Currently, the therapy of IBD mainly relies on antibiotics, aminosalicylates, and corticosteroids [6]. However, these drugs lack specificity in targeted therapy, leading to reduced efficacy of the drugs and potential adverse reactions in other organs [7]. It is valuable to create intelligent drug-delivery systems that specifically target the intestine [8,9]. Innovative carriers based on pH and redox stimuli have been gradually designed and applied in constructing colon-specific delivery systems [10–13]. Compared to intravenous injection and subcutaneous administration, oral nano-delivery therapy for IBD reduces high medical costs and achieves rapid and precise drug targeting, thereby improving therapy efficiency [7,14].
Astaxanthin (ATX) belongs to the xanthophyll family of carotenoids [15,16] and is a ketone compound with a chemical structure encompassing numerous unsaturated carbon chains, ketone groups, and hydroxyl groups [17–19]. These unsaturated structures can quench singlet oxygen and scavenge free radicals, giving ATX high antioxidant and anti-inflammatory bioactivity [20,21]. However, exposure to adverse conditions, such as high temperature, oxygen, light, and extreme pH, can induce the chemical oxidation of ATX, resulting in degradation and loss of its biological activity [21,22]. Extensive research has been conducted on delivery systems for ATX to enhance its hydrophilicity, stability, and bioavailability due to its low solubility in water [23]. However, ATX is prone to decomposition in the stomach's highly acidic environment [24], leading to poor intestinal absorption, so there are still some limitations in the oral drug delivery system of ATX [25–27]. Therefore, constructing intelligent stimuli-responsive nano-delivery systems capable of withstanding acid decomposition is an effective strategy to improve the efficacy of ATX in colitis therapy.

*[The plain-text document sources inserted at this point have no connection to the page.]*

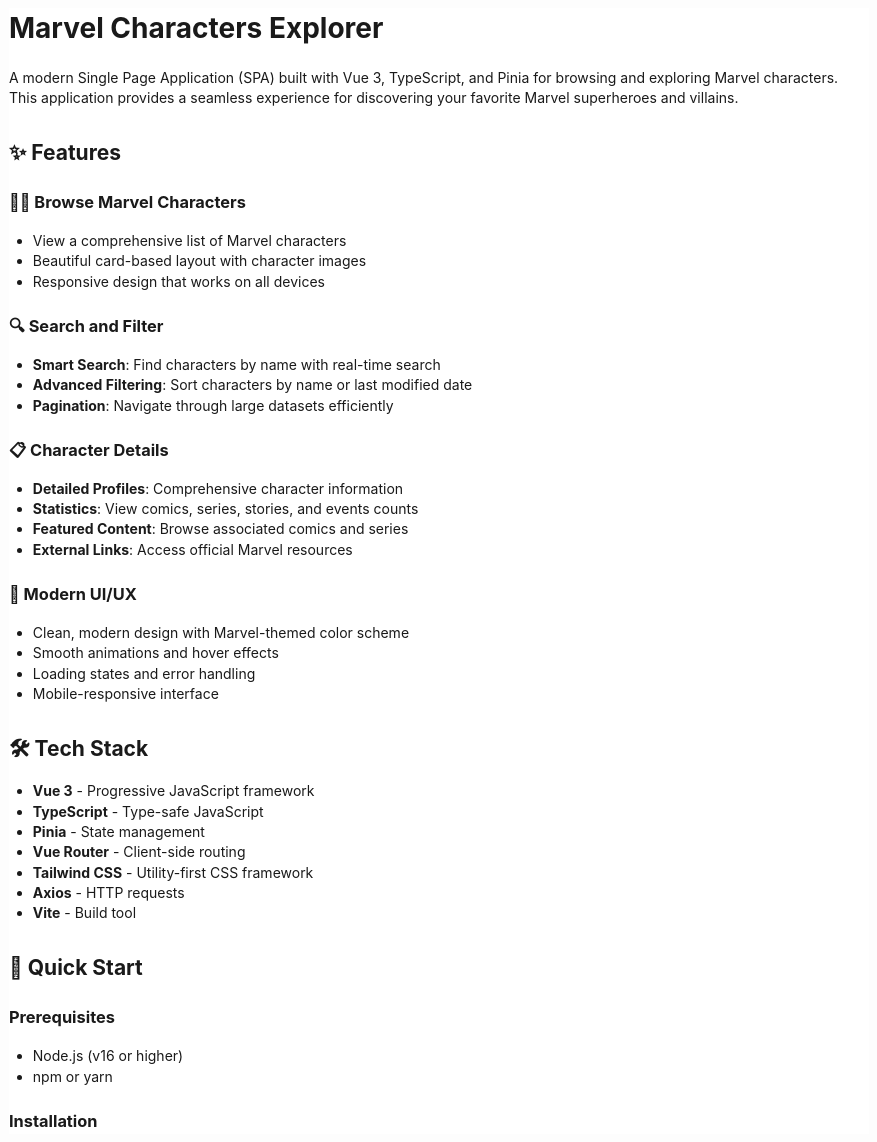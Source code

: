 # Marvel Characters Explorer

A modern Single Page Application (SPA) built with Vue 3, TypeScript, and Pinia for browsing and exploring Marvel characters. This application provides a seamless experience for discovering your favorite Marvel superheroes and villains.

## ✨ Features

### 🦸‍♂️ Browse Marvel Characters
- View a comprehensive list of Marvel characters
- Beautiful card-based layout with character images
- Responsive design that works on all devices

### 🔍 Search and Filter
- **Smart Search**: Find characters by name with real-time search
- **Advanced Filtering**: Sort characters by name or last modified date
- **Pagination**: Navigate through large datasets efficiently

### 📋 Character Details
- **Detailed Profiles**: Comprehensive character information
- **Statistics**: View comics, series, stories, and events counts
- **Featured Content**: Browse associated comics and series
- **External Links**: Access official Marvel resources

### 🎨 Modern UI/UX
- Clean, modern design with Marvel-themed color scheme
- Smooth animations and hover effects
- Loading states and error handling
- Mobile-responsive interface

## 🛠️ Tech Stack

- **Vue 3** - Progressive JavaScript framework
- **TypeScript** - Type-safe JavaScript
- **Pinia** - State management
- **Vue Router** - Client-side routing
- **Tailwind CSS** - Utility-first CSS framework
- **Axios** - HTTP requests
- **Vite** - Build tool

## 🚀 Quick Start

### Prerequisites
- Node.js (v16 or higher)
- npm or yarn

### Installation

Moreover, the delivery system's surface charge can influence nanoparticle entry into the intestinal mucosa [1,28]. Due to the high content of cationic proteins on the surface of inflammatory intestinal epithelial cells and in the microenvironment, negatively charged delivery systems tend to accumulate at inflammatory sites [29]. Fucoidan (FUC), a sulfated amphiphilic marine polysaccharide with a negative charge [30], has been widely employed in constructing intelligent, responsive delivery systems due to its ionizable sulfonic acid groups [31]. Compared to other sulfated polysaccharides, FUC is widely available, cost-effective, and exhibits higher antioxidant and free radical scavenging activities [32,33]. Chitosan oligosaccharide (COS), derived from the hydrolysis of chitosan (CS) [34], is a low molecular weight polymer resulting from partial deacetylation of chitin [35]. Unlike CS, which relies on acid solutions or structural alterations to enhance solubility, COS possesses the advantages of low viscosity and high-water solubility [36,37]. Additionally, COS contains abundant amino groups, conferring a positive charge on COS under a weakly acidic environment [38,39]. This positive charge enables COS to interact with many negatively charged polyelectrolytes, forming complexes or conjugates [40,41]. Moreover, the amino groups of COS display obvious protonation and deprotonation effects in acid-base environments, facilitating the construction of carriers with pH-responsive properties [42,43]. Therefore, the self-assembly of FUC and COS offers a promising way to prepare green, safe, simple and effective nanocarriers.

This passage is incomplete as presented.